[AIM OF THE EXERCISE]
Using the listing below, copy exactly the lines from the one containing "The classification model" to the one containing "## 2.1 DATA COLLECTION", both lines included, and no others.

----------

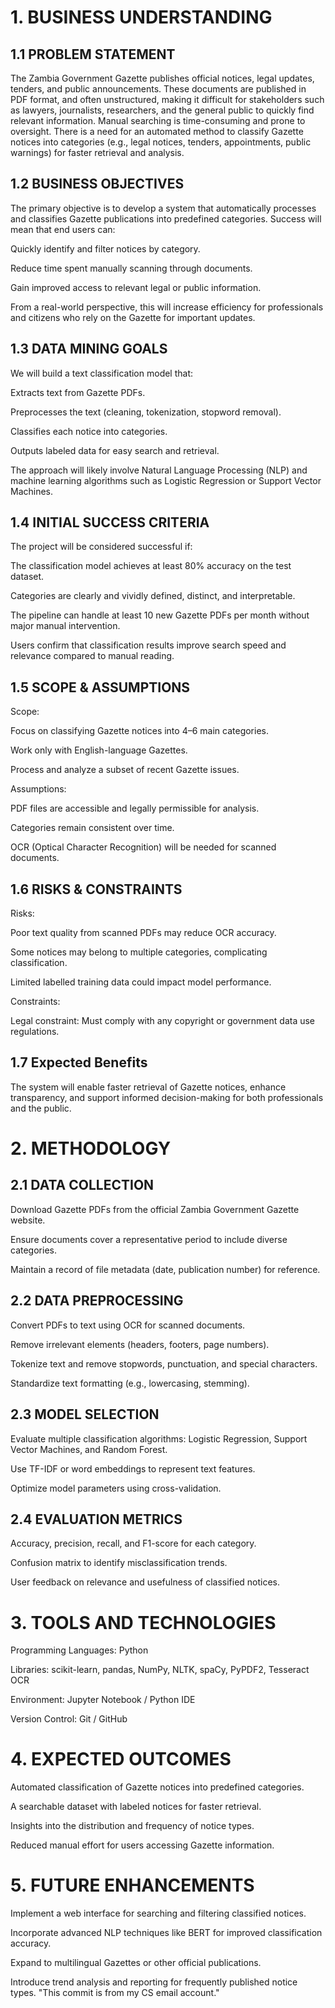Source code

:# 1. BUSINESS UNDERSTANDING
## 1.1 PROBLEM STATEMENT

The Zambia Government Gazette publishes official notices, legal updates, tenders, and public announcements. These documents are published in PDF format, and often unstructured, making it difficult for stakeholders such as lawyers, journalists, researchers, and the general public to quickly find relevant information. Manual searching is time-consuming and prone to oversight. There is a need for an automated method to classify Gazette notices into categories (e.g., legal notices, tenders, appointments, public warnings) for faster retrieval and analysis.

## 1.2 BUSINESS OBJECTIVES

The primary objective is to develop a system that automatically processes and classifies Gazette publications into predefined categories. Success will mean that end users can:

Quickly identify and filter notices by category.

Reduce time spent manually scanning through documents.

Gain improved access to relevant legal or public information.

From a real-world perspective, this will increase efficiency for professionals and citizens who rely on the Gazette for important updates.

## 1.3 DATA MINING GOALS

We will build a text classification model that:

Extracts text from Gazette PDFs.

Preprocesses the text (cleaning, tokenization, stopword removal).

Classifies each notice into categories.

Outputs labeled data for easy search and retrieval.

The approach will likely involve Natural Language Processing (NLP) and machine learning algorithms such as Logistic Regression or Support Vector Machines.

## 1.4 INITIAL SUCCESS CRITERIA

The project will be considered successful if:

The classification model achieves at least 80% accuracy on the test dataset.

Categories are clearly and vividly defined, distinct, and interpretable.

The pipeline can handle at least 10 new Gazette PDFs per month without major manual intervention.

Users confirm that classification results improve search speed and relevance compared to manual reading.

## 1.5 SCOPE & ASSUMPTIONS

Scope:

Focus on classifying Gazette notices into 4–6 main categories.

Work only with English-language Gazettes.

Process and analyze a subset of recent Gazette issues.

Assumptions:

PDF files are accessible and legally permissible for analysis.

Categories remain consistent over time.

OCR (Optical Character Recognition) will be needed for scanned documents.

## 1.6 RISKS & CONSTRAINTS

Risks:

Poor text quality from scanned PDFs may reduce OCR accuracy.

Some notices may belong to multiple categories, complicating classification.

Limited labelled training data could impact model performance.

Constraints:

Legal constraint: Must comply with any copyright or government data use regulations.

## 1.7 Expected Benefits
The system will enable faster retrieval of Gazette notices, enhance transparency, and support informed decision-making for both professionals and the public.

# 2. METHODOLOGY
## 2.1 DATA COLLECTION

Download Gazette PDFs from the official Zambia Government Gazette website.

Ensure documents cover a representative period to include diverse categories.

Maintain a record of file metadata (date, publication number) for reference.
## 2.2 DATA PREPROCESSING

Convert PDFs to text using OCR for scanned documents.

Remove irrelevant elements (headers, footers, page numbers).

Tokenize text and remove stopwords, punctuation, and special characters.

Standardize text formatting (e.g., lowercasing, stemming).

## 2.3 MODEL SELECTION

Evaluate multiple classification algorithms: Logistic Regression, Support Vector Machines, and Random Forest.

Use TF-IDF or word embeddings to represent text features.

Optimize model parameters using cross-validation.

## 2.4 EVALUATION METRICS

Accuracy, precision, recall, and F1-score for each category.

Confusion matrix to identify misclassification trends.

User feedback on relevance and usefulness of classified notices.

# 3. TOOLS AND TECHNOLOGIES

Programming Languages: Python

Libraries: scikit-learn, pandas, NumPy, NLTK, spaCy, PyPDF2, Tesseract OCR

Environment: Jupyter Notebook / Python IDE

Version Control: Git / GitHub

# 4. EXPECTED OUTCOMES

Automated classification of Gazette notices into predefined categories.

A searchable dataset with labeled notices for faster retrieval.

Insights into the distribution and frequency of notice types.

Reduced manual effort for users accessing Gazette information.

# 5. FUTURE ENHANCEMENTS

Implement a web interface for searching and filtering classified notices.

Incorporate advanced NLP techniques like BERT for improved classification accuracy.

Expand to multilingual Gazettes or other official publications.

Introduce trend analysis and reporting for frequently published notice types.
"This commit is from my CS email account."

----------

[ANSWER TO THE PROBLEM]
The classification model achieves at least 80% accuracy on the test dataset.

Categories are clearly and vividly defined, distinct, and interpretable.

The pipeline can handle at least 10 new Gazette PDFs per month without major manual intervention.

Users confirm that classification results improve search speed and relevance compared to manual reading.

## 1.5 SCOPE & ASSUMPTIONS

Scope:

Focus on classifying Gazette notices into 4–6 main categories.

Work only with English-language Gazettes.

Process and analyze a subset of recent Gazette issues.

Assumptions:

PDF files are accessible and legally permissible for analysis.

Categories remain consistent over time.

OCR (Optical Character Recognition) will be needed for scanned documents.

## 1.6 RISKS & CONSTRAINTS

Risks:

Poor text quality from scanned PDFs may reduce OCR accuracy.

Some notices may belong to multiple categories, complicating classification.

Limited labelled training data could impact model performance.

Constraints:

Legal constraint: Must comply with any copyright or government data use regulations.

## 1.7 Expected Benefits
The system will enable faster retrieval of Gazette notices, enhance transparency, and support informed decision-making for both professionals and the public.

# 2. METHODOLOGY
## 2.1 DATA COLLECTION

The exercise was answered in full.